Naçizane, ilk filme ilişkin eleştiri yazımda da altını çizmiştim: Bu serinin öncelikli teması ‘arayış’. Başta ana karakter ‘Kaptan Sparrow’ olmak üzere herkes bir şeyler arıyor. Kimi eski gemisini, kimi köklerini, kimi gönüldaşını... Bu tema bu haftadan itibaren salonlarımıza uğrayan son hamlede, yani ‘Karayip Korsanları: Salazar’ın İntikamı’nda da (meraklısına ara bir not; filmin ismindeki takı ABD’de ‘Dead Men Tell No Tales’, diğer ülkelerde ise ‘Salazar’s Revenge’) kendisini gösteriyor. Genç denizci Henry Turner, babası Will Turner’ı tekrar hayata getirmenin, ‘Kaptan Salazar hayalet konumundan insan konumuna geçmenin ve bu işe neden olan ‘Kaptan Sparrow’u öldürmenin, yeni karakterlerden Carina Symth de elindeki günlük eşliğinde yıldızların izini sürmenin ve de efsanevi (bir tür Hz. Musa’nın asası görevi gören) ‘Üç Uçlu Mızrak’ı bulmanın yollarını arıyor...

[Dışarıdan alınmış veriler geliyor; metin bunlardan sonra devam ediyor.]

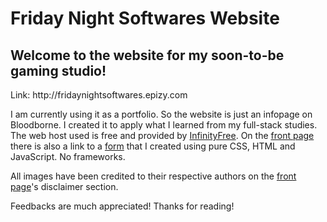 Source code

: # Friday Night Softwares Website
## Welcome to the website for my soon-to-be gaming studio! 
<p>Link: http://fridaynightsoftwares.epizy.com</p>
<p>I am currently using it as a portfolio. So the website is just an infopage on Bloodborne. I created it to apply what I learned from my full-stack studies. The web host used is free and provided by <a href="https://infinityfree.net/">InfinityFree</a>. On the <a href="http://fridaynightsoftwares.epizy.com/?i=1">front page</a> there is also a link to a <a href="http://fridaynightsoftwares.epizy.com/form.html">form</a> that I created using pure CSS, HTML and JavaScript. No frameworks.</p>
<p>All images have been credited to their respective authors on the <a href="http://fridaynightsoftwares.epizy.com/?i=1">front page</a>'s disclaimer section.</p>
<p>Feedbacks are much appreciated! Thanks for reading!</p>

Hikâyesine eski ekipten Terry Rossio’nun da katkıda bulunduğu bu beşinci adımın senaryosunu Jeff Nathanson (daha önceki işleri arasında ‘Hız Tuzağı 2’, ‘Sıkıysa Yakala’, ‘Terminal’ gibi yapımlar var) kaleme almış. ‘Salazar’ın İntikamı’, tıpkı serinin bir önceki filmi olan ‘Gizemli Denizlerde’ gibi açılıyor. Yani (bir banka soygunu sekansı üzerinden) full aksiyon, yani kaçıp kovalamaca... Bu bölümde bir yandan da genç karakterler; Henry Turner ve Carina Symth’i tanırken aslında onların öykünün yeni Orlando Bloom ve Keira Knightley’leri olduklarını da fark ediyoruz. ‘Şeytan Üçgeni’nde (bir nevi ‘Bermuda’) yaşayan Kaptan Salazar’ın da öykünün kötüsü olduğunu...
Javier Bardem
KÖTÜLERE YER VAR DA SALAZAR FAZLA KARİKATÜRİZE...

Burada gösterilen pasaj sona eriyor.